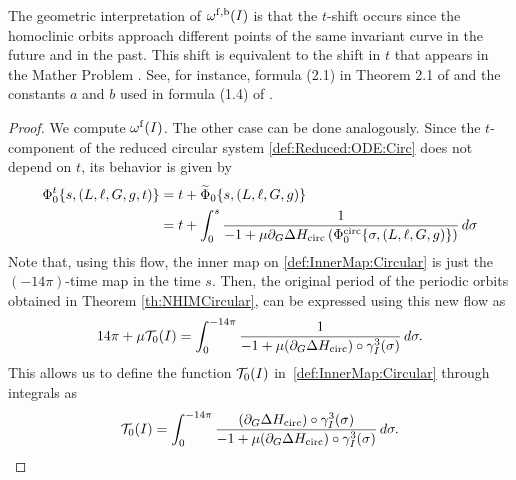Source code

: The geometric interpretation of $\omega^{\mathrm{f},\mathrm{b}}(I)$ is that the $t$-shift
occurs since the homoclinic orbits approach different points of the
same invariant curve in the future and in the past. This shift is
equivalent to the shift in $t$ that appears in the Mather Problem
\cite{Mather96}. See, for instance, formula (2.1) in Theorem 2.1 of
\cite{DelshamsLS00} and the constants $a$ and $b$ used in formula
(1.4) of \cite{BolotinT99}.

\begin{proof}
We compute $\omega^{\mathrm{f}}(I)$. The other case can be done analogously.
  Since the $t$-component of the reduced circular system \eqref{def:Reduced:ODE:Circ} does not depend on $t$, its behavior is given by
  \begin{equation}\label{eq:Flow:Circ:Time}
    \begin{split}
      \Phi_0^t\{s,(L,\ell,G,g,t)\}&=t+\widetilde\Phi_0 \{s,(L,\ell,G,g)\}\\
      &=t+\int_0^s \frac{1}{-1+\mu\partial_G\Delta
        H_{\mathrm{circ}}\left(\Phi^{\mathrm{circ}}_0\{\sigma,(L,\ell,G,g)\}\right)} \,
      d\sigma
    \end{split}
  \end{equation}
  Note that, using this flow, the inner map on
  \eqref{def:InnerMap:Circular} is just the $(-14\pi)$-time map in the
  time $s$. Then, the original period of the periodic orbits obtained
  in Theorem \ref{th:NHIMCircular}, can be expressed using this new
  flow as
  \begin{equation}\label{eq:PeriodThroughIntegrals}
    14\pi+\mu\mathcal{T}_0(I)=\int_0^{-14\pi}\frac{1}{-1+\mu(\partial_G\Delta
      H_{\mathrm{circ}}) \circ \gamma^3_I(\sigma)} \, d\sigma.
  \end{equation}
  This allows us to define the function $\mathcal{T}_0(I)$
  in~\eqref{def:InnerMap:Circular} through integrals as
  \begin{equation}\label{def:T0:Integral}
    \mathcal{T}_0(I)=\int_0^{-14\pi} \frac{(\partial_G\Delta H_{\mathrm{circ}}) \circ
      \gamma^3_I(\sigma)}{-1+
      \mu (\partial_G\Delta H_{\mathrm{circ}}) \circ \gamma^3_I(\sigma)} \, d\sigma.
  \end{equation}


\end{proof}
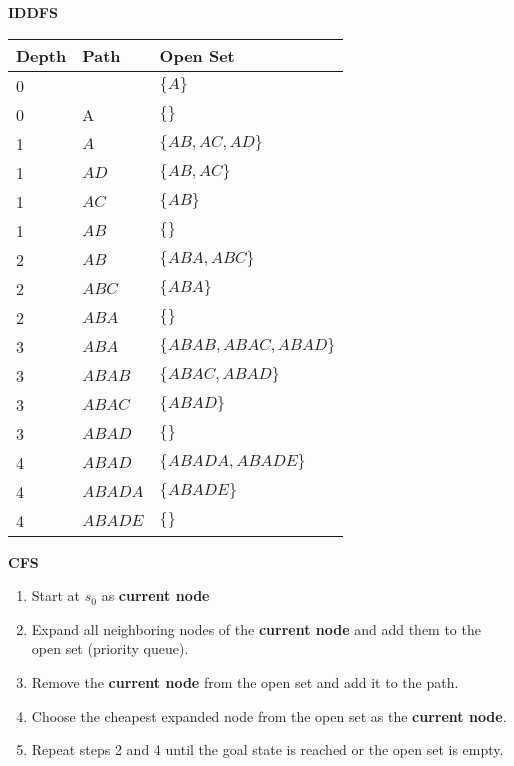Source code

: \begin{example} \textbf{IDDFS}
    \begin{center}
        \begin{tabular}{lll}
        \toprule
        \textbf{Depth} & \textbf{Path} & \textbf{Open Set} \\
        \midrule
        0 & & $\{A\}$ \\
        0 & A & $\{\}$ \\
        \midrule
        1 & $A$ & $\{AB, AC, AD\}$ \\
        1 & $AD$ & $\{AB, AC\}$ \\
        1 & $AC$ & $\{AB\}$ \\
        1 & $AB$ & $\{\}$ \\
        \midrule
        2 & $AB$ & $\{ABA, ABC\}$ \\
        2 & $ABC$ & $\{ABA\}$ \\
        2 & $ABA$ & $\{\}$ \\
        \midrule
        3 & $ABA$ & $\{ABAB, ABAC, ABAD\}$ \\
        3 & $ABAB$ & $\{ABAC, ABAD\}$ \\
        3 & $ABAC$ & $\{ABAD\}$ \\
        3 & $ABAD$ & $\{\}$ \\
        \midrule
        4 & $ABAD$ & $\{ABADA, ABADE\}$ \\
        4 & $ABADA$ & $\{ABADE\}$ \\
        4 & $ABADE$ & $\{\}$ \\
        \bottomrule
        \end{tabular}
    \end{center}
\end{example}
\newpage

\begin{process} \textbf{CFS}
    \begin{enumerate}
        \item Start at $s_0$ as \textbf{current node}
        \item Expand all neighboring nodes of the \textbf{current node} and add them to the open set (priority queue).
        \item Remove the \textbf{current node} from the open set and add it to the path. 
        \item Choose the cheapest expanded node from the open set as the \textbf{current node}.
        \item Repeat steps 2 and 4 until the goal state is reached or the open set is empty.
    \end{enumerate}
\end{process}

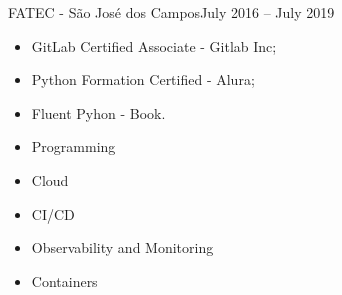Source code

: 
 {FATEC - São José dos Campos}{July 2016 -- July 2019}{}

\divider


\divider


\divider

\begin{itemize}
    \item GitLab Certified Associate - Gitlab Inc;
    \item Python Formation Certified - Alura;
    \item Fluent Pyhon - Book.
\end{itemize}



\begin{itemize}
    \item Programming
\end{itemize}


\divider

\begin{itemize}
    \item Cloud
\end{itemize}


\divider

\begin{itemize}
    \item CI/CD
\end{itemize}


\divider

\begin{itemize}
    \item Observability and Monitoring
\end{itemize}


\divider

\begin{itemize}
    \item Containers
\end{itemize}

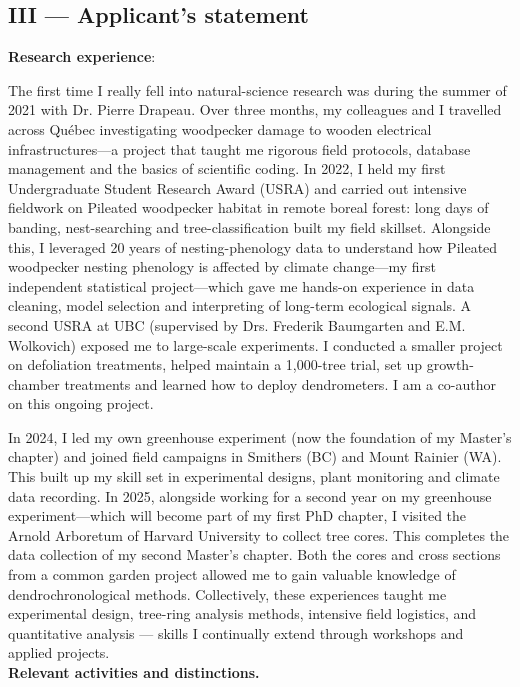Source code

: \documentclass[12pt]{article}
\begin{document}
\subsection*{III --- Applicant’s statement}

\textbf{Research experience}: 

The first time I really fell into natural-science research was during the summer of 2021 with Dr. Pierre Drapeau. Over three months, my colleagues and I travelled across Québec investigating woodpecker damage to wooden electrical infrastructures---a project that taught me rigorous field protocols, database management and the basics of scientific coding.  In 2022, I held my first Undergraduate Student Research Award (USRA) and carried out intensive fieldwork on Pileated woodpecker habitat in remote boreal forest: long days of banding, nest-searching and tree-classification built my field skillset. Alongside this, I leveraged 20 years of nesting-phenology data to understand how Pileated woodpecker nesting phenology is affected by climate change---my first independent statistical project---which gave me hands-on experience in data cleaning, model selection and interpreting of long-term ecological signals. A second USRA at UBC (supervised by Drs. Frederik Baumgarten and E.M. Wolkovich) exposed me to large-scale experiments. I conducted a smaller project on defoliation treatments, helped maintain a 1,000-tree trial, set up growth-chamber treatments and learned how to deploy dendrometers. I am a co-author on this ongoing project.

In 2024, I led my own greenhouse experiment (now the foundation of my Master’s chapter) and joined field campaigns in Smithers (BC) and Mount Rainier (WA). This built up my skill set in experimental designs, plant monitoring and climate data recording. In 2025, alongside working for a second year on my greenhouse experiment---which will become part of my first PhD chapter, I visited the Arnold Arboretum of Harvard University to collect tree cores. This completes the data collection of my second Master's chapter. Both the cores and cross sections from a common garden project allowed me to gain valuable knowledge of dendrochronological methods. Collectively, these experiences taught me experimental design, tree-ring analysis methods, intensive field logistics, and quantitative analysis — skills I continually extend through workshops and applied projects. \\

\textbf{Relevant activities and distinctions.}  
\end{document}
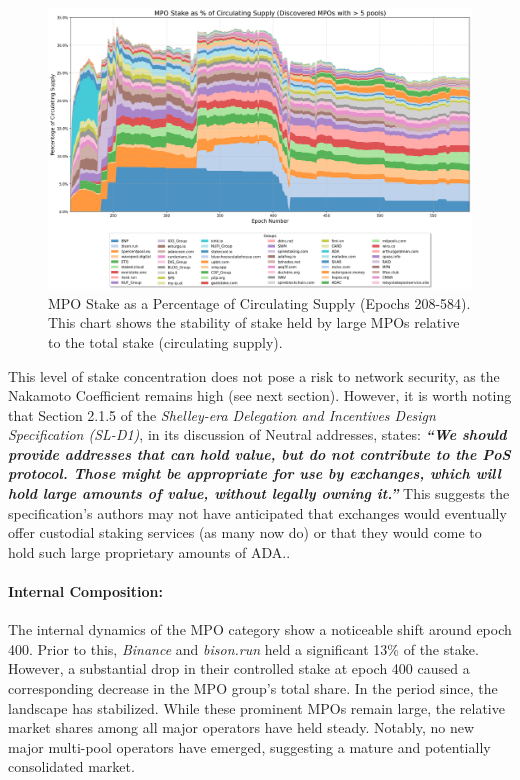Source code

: \documentclass[11pt, letterpaper]{article}
\begin{document}
\begin{figure}[H]
	\centering
	\includegraphics[width=\textwidth, keepaspectratio]{img/mpo_evolution_pct_circulating}
	\caption{MPO Stake as a Percentage of Circulating Supply (Epochs 208-584). This chart shows
		the stability of stake held by large MPOs relative to the total stake (circulating supply).}
	\label{fig:mpo_circulating}
\end{figure}

This level of stake concentration does not pose a risk to network security, as the
Nakamoto Coefficient remains high (see next section). However, it is worth noting that
Section 2.1.5 of the \textit{Shelley-era Delegation and Incentives Design Specification (SL-D1)},
in its discussion of Neutral addresses, states: \textit{\textbf{``We should provide addresses that
		can hold value, but do not contribute to the PoS protocol. Those might be appropriate
		for use by exchanges, which will hold large amounts of value, without legally owning it.''}}
This suggests the specification's authors may not have anticipated that exchanges would eventually
offer custodial staking services (as many now do) or that they would come to hold such large
proprietary amounts of ADA.\@.

\paragraph{Internal Composition:} The internal dynamics of the MPO category show a noticeable
shift around epoch 400. Prior to this, \textit{Binance} and \textit{bison.run} held a significant 13\% of the
stake. However, a substantial drop in their controlled stake at epoch 400 caused a
corresponding decrease in the MPO group's total share. In the period since, the landscape
has stabilized. While these prominent MPOs remain large, the relative market shares among
all major operators have held steady. Notably, no new major multi-pool operators have
emerged, suggesting a mature and potentially consolidated market.
\end{document}
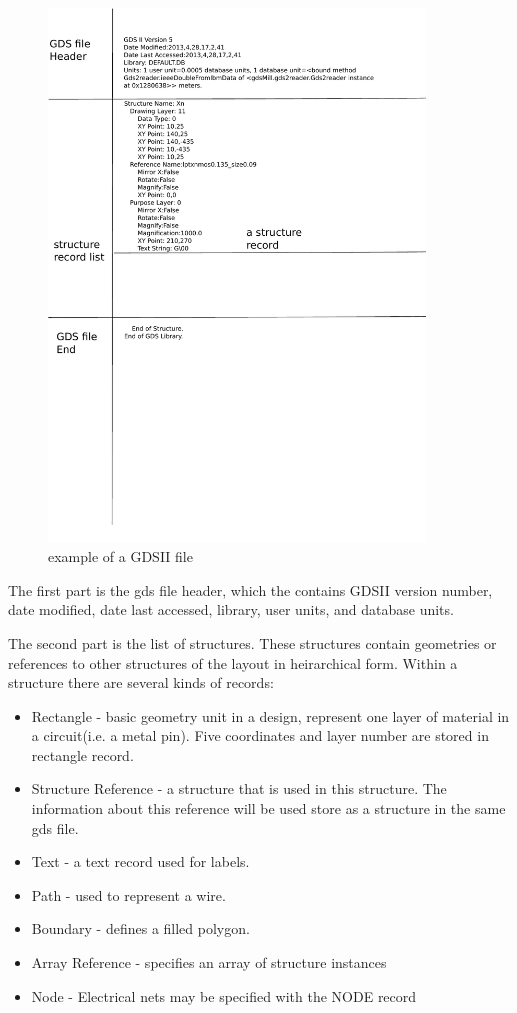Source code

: \begin{figure}[htb]
\centering
\includegraphics[width=10cm]{./figs/gds_file}
\caption{example of a GDSII file}
\label{fig:gds_file}
\end{figure}

The first part is the gds file header, which the contains GDSII
version number, date modified, date last accessed, library, user
units, and database units.

The second part is the list of structures.  These structures contain
geometries or references to other structures of the layout in
heirarchical form.  Within a structure there are several kinds of
records:

\begin{itemize}
\item Rectangle - basic geometry unit in a design, represent one layer
  of material in a circuit(i.e. a metal pin). Five coordinates and
  layer number are stored in rectangle record.
\item Structure Reference - a structure that is used in this
  structure. The information about this reference will be used store
  as a structure in the same gds file.
\item Text - a text record used for labels.
\item Path - used to represent a wire.
\item Boundary - defines a filled polygon.
\item Array Reference - specifies an array of structure instances
\item Node - Electrical nets may be specified with the NODE record
\end{itemize}

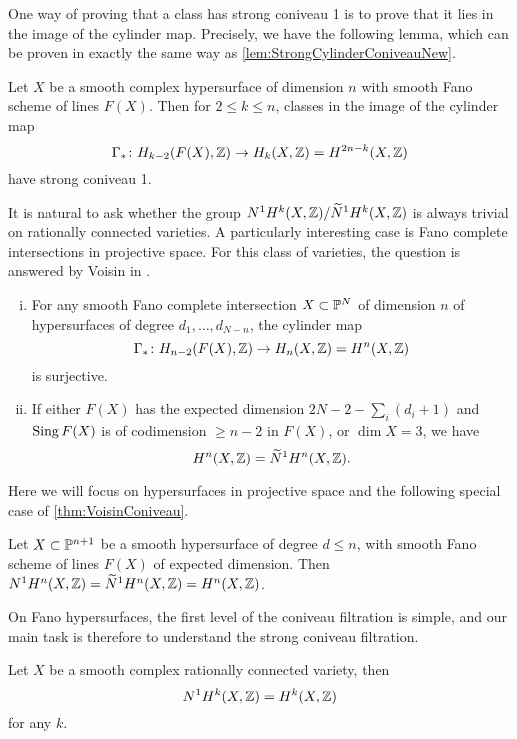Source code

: One way of proving that a class has strong coniveau 1 is to prove that it lies in the image of the cylinder map. Precisely, we have the following lemma, which can be proven in exactly the same way as \cref{lem:StrongCylinderConiveauNew}.
\begin{lemma}
	\label{lem:ImageStrongConiveau}
	Let $X$ be a smooth complex hypersurface of dimension $n$ with smooth Fano scheme of lines $F(X)$. Then for $2 \leq k \leq n$, classes in the image of the cylinder map 
	\[\Gamma_* \from H_{k-2}(F(X),\Z) \to H_k(X,\Z) = H^{2n-k}(X,\Z)\]
	have strong coniveau 1.
\end{lemma}
	
It is natural to ask whether the group $N^1H^k(X,\Z) / \widetilde{N}^1H^k(X,\Z)$ is always trivial on rationally connected varieties. A particularly interesting case is Fano complete intersections in projective space. For this class of varieties, the question is answered by Voisin in \cite[Theorem 1.13]{VoisinConiveauThreefolds}.
\begin{theorem}
\label{thm:VoisinConiveau}
\leavevmode
  \begin{enumerate}[i)]
\item   For any smooth Fano complete intersection  $X \subset \P^N$ of dimension $n$ of hypersurfaces of degree $d_1,\dots,d_{N-n}$, the cylinder map 
\[\Gamma_* \from H_{n-2}(F(X),\Z) \to H_n(X,\Z) = H^n(X,\Z) \]
is surjective.
\setcounter{enumi}{2}
\item If either $F(X)$ has the expected dimension $2N - 2 - \sum_{i}(d_i+1)$ and $\Sing F(X)$ is of codimension $\geq n-2$ in $F(X)$, or $\dim X = 3$, we have
\[H^n(X,\Z) = \widetilde{N}^1H^n(X,\Z).\]
  \end{enumerate}
\end{theorem}
Here we will focus on hypersurfaces in projective space and the following special case of \cref{thm:VoisinConiveau}.
\begin{theorem}
  \label{thm:VoisinOnHypersurfaces}
  Let $X \subset \P^{n+1}$ be a smooth hypersurface of degree $d \leq n$, with smooth Fano scheme of lines $F(X)$ of expected dimension. Then $N^1H^n(X,\Z) = \widetilde{N}^1H^n(X,\Z) = H^n(X,\Z)$.
\end{theorem}

On Fano hypersurfaces, the first level of the coniveau filtration is simple, and our main task is therefore to understand the strong coniveau filtration.
\begin{proposition}
\label{lem:VoisinRegularConiveauHypersurface}
  Let $X$ be a smooth complex rationally connected variety, then 
\[N^1H^k(X,\Z) = H^k(X,\Z) \]
for any $k$.
\end{proposition}

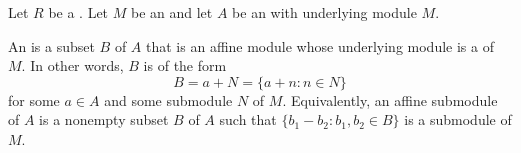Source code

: \begin{definition} \label{definition:affine_submodule_of_an_affine_module_over_a_ring}
    Let $R$ be a . Let $M$ be an  and let $A$ be an  with underlying module $M$. 

    An  is a subset $B$ of $A$ that is an affine module whose underlying module is a  of $M$. In other words, $B$ is of the form
    $$B = a + N = \{a + n: n \in N\}$$
    for some $a \in A$ and some submodule $N$ of $M$. Equivalently, an affine submodule of $A$ is a nonempty subset $B$ of $A$ such that $\{b_1-b_2: b_1,b_2 \in B\}$ is a submodule of $M$.
\end{definition}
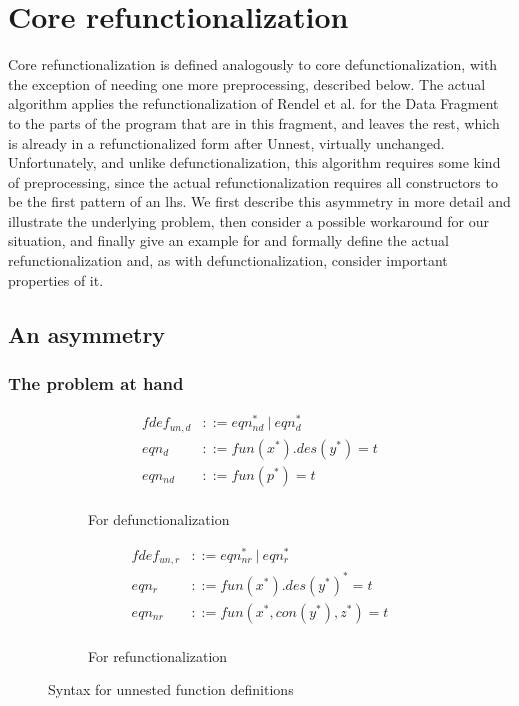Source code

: \section{Core refunctionalization}
\label{sec:corerefunc}

Core refunctionalization is defined analogously to core defunctionalization, with the exception of needing one more preprocessing, described below. The actual algorithm applies the refunctionalization of Rendel et al.\cite{rendel15automatic} for the Data Fragment to the parts of the program that are in this fragment, and leaves the rest, which is already in a refunctionalized form after \textsf{Unnest}, virtually unchanged. Unfortunately, and unlike defunctionalization, this algorithm requires some kind of preprocessing, since the actual refunctionalization requires all constructors to be the first pattern of an lhs. We first describe this asymmetry in more detail and illustrate the underlying problem, then consider a possible workaround for our situation, and finally give an example for and formally define the actual refunctionalization and, as with defunctionalization, consider important properties of it.

\subsection{An asymmetry}

\subsubsection{The problem at hand}
\label{sssec:asym}

\begin{figure}
\begin{subfigure}{0.5\textwidth}
\begin{align*}
fdef_{un,d} &::= eqn_{nd}^* ~ | ~ eqn_d^* \\
eqn_d &::= fun(x^*).des(y^*) = t \\
eqn_{nd} &::= fun(p^*) = t \\
\end{align*}
\caption{For defunctionalization}
\label{fig:unnfddefunc}
\end{subfigure}
\begin{subfigure}{0.5\textwidth}
\begin{align*}
fdef_{un,r} &::= eqn_{nr}^* ~ | ~ eqn_r^* \\
eqn_r &::= fun(x^*).des(y^*)^* = t \\
eqn_{nr} &::= fun(x^*, con(y^*), z^*) = t \\
\end{align*}
\caption{For refunctionalization}
\label{fig:unnfdrefunc}
\end{subfigure}
\caption{Syntax for unnested function definitions}
\end{figure}

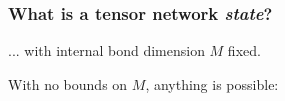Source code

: \begin{frame}
  \frametitle{What is a tensor network {\em state}?}
  \bi
  \item ... with internal bond dimension $M$ fixed.
  \begin{figure}[t]
    \raggedright
    
    \end{figure}
    
    \item With no bounds on $M$, anything is possible:
    \begin{figure}[t]
    \raggedright
    
    \end{figure}
  \ei
\end{frame}
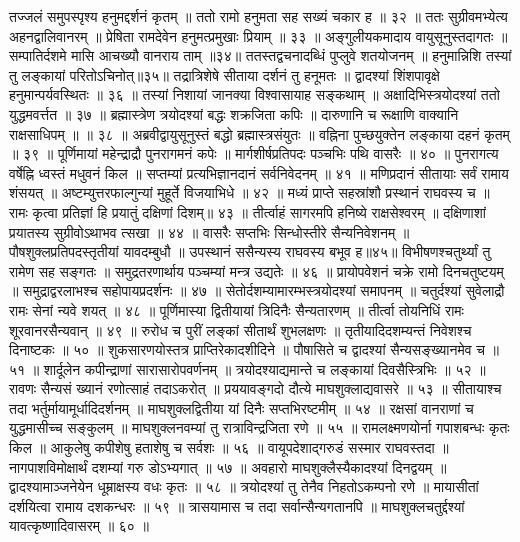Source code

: तज्जलं समुपस्पृश्य हनुमद्दर्शनं कृतम् ॥
ततो रामो हनुमता सह सख्यं चकार ह ॥ ३२ ॥
ततः सुग्रीवमभ्येत्य अहनद्वालिवानरम् ॥
प्रेषिता रामदेवेन हनुमत्प्रमुखाः प्रियाम् ॥ ३३ ॥
अङ्गुलीयकमादाय वायुसूनुस्तदागतः ॥
सम्पातिर्दशमे मासि आचख्यौ वानराय ताम् ॥३४॥
ततस्तद्वचनादब्धिं पुप्लुवे शतयोजनम् ॥
हनुमान्निशि तस्यां तु लङ्कायां परितोऽचिनोत्॥३५॥
तद्रात्रिशेषे सीताया दर्शनं तु हनूमतः ॥
द्वादश्यां शिंशपावृक्षे हनुमान्पर्यवस्थितः ॥ ३६ ॥
तस्यां निशायां जानक्या विश्वासायाह सङ्कथाम् ॥
अक्षादिभिस्त्रयोदश्यां ततो युद्धमवर्त्तत ॥ ३७ ॥
ब्रह्मास्त्रेण त्रयोदश्यां बद्धः शक्रजिता कपिः ॥
दारुणानि च रूक्षाणि वाक्यानि राक्षसाधिपम् ॥ ॥ ३८ ॥
अब्रवीद्वायुसूनुस्तं बद्धो ब्रह्मास्त्रसंयुतः ॥
वह्निना पुच्छयुक्तेन लङ्काया दहनं कृतम् ॥ ३९ ॥
पूर्णिमायां महेन्द्राद्रौ पुनरागमनं कपेः ॥
मार्गशीर्षप्रतिपदः पञ्चभिः पथि वासरैः ॥ ४० ॥
पुनरागत्य वर्षेह्नि ध्वस्तं मधुवनं किल ॥
सप्तम्यां प्रत्यभिज्ञानदानं सर्वनिवेदनम् ॥ ४१ ॥
मणिप्रदानं सीतायाः सर्वं रामाय शंसयत् ॥
अष्टम्युत्तरफाल्गुन्यां मुहूर्ते विजयाभिधे ॥ ४२ ॥
मध्यं प्राप्ते सहस्रांशौ प्रस्थानं राघवस्य च ॥
रामः कृत्वा प्रतिज्ञां हि प्रयातुं दक्षिणां दिशम्॥ ४३ ॥
तीर्त्वाहं सागरमपि हनिष्ये राक्षसेश्वरम् ॥
दक्षिणाशां प्रयातस्य सुग्रीवोऽथाभव त्सखा ॥ ४४ ॥
वासरैः सप्तभिः सिन्धोस्तीरे सैन्यनिवेशनम् ॥
पौषशुक्लप्रतिपदस्तृतीयां यावदम्बुधौ ॥
उपस्थानं ससैन्यस्य राघवस्य बभूव ह॥४५॥
विभीषणश्चतुर्थ्यां तु रामेण सह सङ्गतः ॥
समुद्रतरणार्थाय पञ्चम्यां मन्त्र उद्यतेः ॥ ४६ ॥
प्रायोपवेशनं चक्रे रामो दिनचतुष्टयम् ॥
समुद्राद्वरलाभश्च सहोपायप्रदर्शनः ॥ ४७ ॥
सेतोर्दशम्यामारम्भस्त्रयोदश्यां समापनम् ॥
चतुर्दश्यां सुवेलाद्रौ रामः सेनां न्यवे शयत् ॥ ४८ ॥
पूर्णिमास्या द्वितीयायां त्रिदिनैः सैन्यतारणम् ॥
तीर्त्वा तोयनिधिं रामः शूरवानरसैन्यवान् ॥ ४९ ॥
रुरोध च पुरीं लङ्कां सीतार्थं शुभलक्षणः ॥
तृतीयादिदशम्यन्तं निवेशश्च दिनाष्टकः ॥ ५० ॥
शुकसारणयोस्तत्र प्राप्तिरेकादशीदिने ॥
पौषासिते च द्वादश्यां सैन्यसङ्ख्यानमेव च ॥ ५१ ॥
शार्दूलेन कपीन्द्राणां सारासारोपवर्णनम् ॥
त्रयोदश्याद्यमान्ते च लङ्कायां दिवसैस्त्रिभिः ॥ ५२ ॥
रावणः सैन्यसं ख्यानं रणोत्साहं तदाऽकरोत् ॥
प्रययावङ्गदो दौत्ये माघशुक्लाद्यवासरे ॥ ५३ ॥
सीतायाश्च तदा भर्तुर्मायामूर्धादिदर्शनम् ॥
माघशुक्लद्वितीया यां दिनैः सप्तभिरष्टमीम् ॥ ५४ ॥
रक्षसां वानराणां च युद्धमासीच्च सङ्कुलम् ॥
माघशुक्लनवम्यां तु रात्राविन्द्रजिता रणे ॥ ५५ ॥
रामलक्ष्मणयोर्ना गपाशबन्धः कृतः किल ॥
आकुलेषु कपीशेषु हताशेषु च सर्वशः ॥ ५६ ॥
वायूपदेशाद्गरुडं सस्मार राघवस्तदा ॥
नागपाशविमोक्षार्थं दशम्यां गरु डोऽभ्यगात् ॥ ५७ ॥
अवहारो माघशुक्लैस्यैकादश्यां दिनद्वयम् ॥
द्वादश्यामाञ्जनेयेन धूम्राक्षस्य वधः कृतः ॥ ५८ ॥
त्रयोदश्यां तु तेनैव निहतोऽकम्पनो रणे ॥
मायासीतां दर्शयित्वा रामाय दशकन्धरः ॥ ५९ ॥
त्रासयामास च तदा सर्वान्सैन्यगतानपि ॥
माघशुक्लचतुर्द्दश्यां यावत्कृष्णादिवासरम् ॥ ६० ॥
....
EXERCISE DETAILS: Word for word, quote the lines from the line containing "त्रयोदश्यां तु तेनैव निहतोऽकम्पनो रणे ॥" through the end of the material, both included, and nothing else.

YOUR RESPONSE:
त्रयोदश्यां तु तेनैव निहतोऽकम्पनो रणे ॥
मायासीतां दर्शयित्वा रामाय दशकन्धरः ॥ ५९ ॥
त्रासयामास च तदा सर्वान्सैन्यगतानपि ॥
माघशुक्लचतुर्द्दश्यां यावत्कृष्णादिवासरम् ॥ ६० ॥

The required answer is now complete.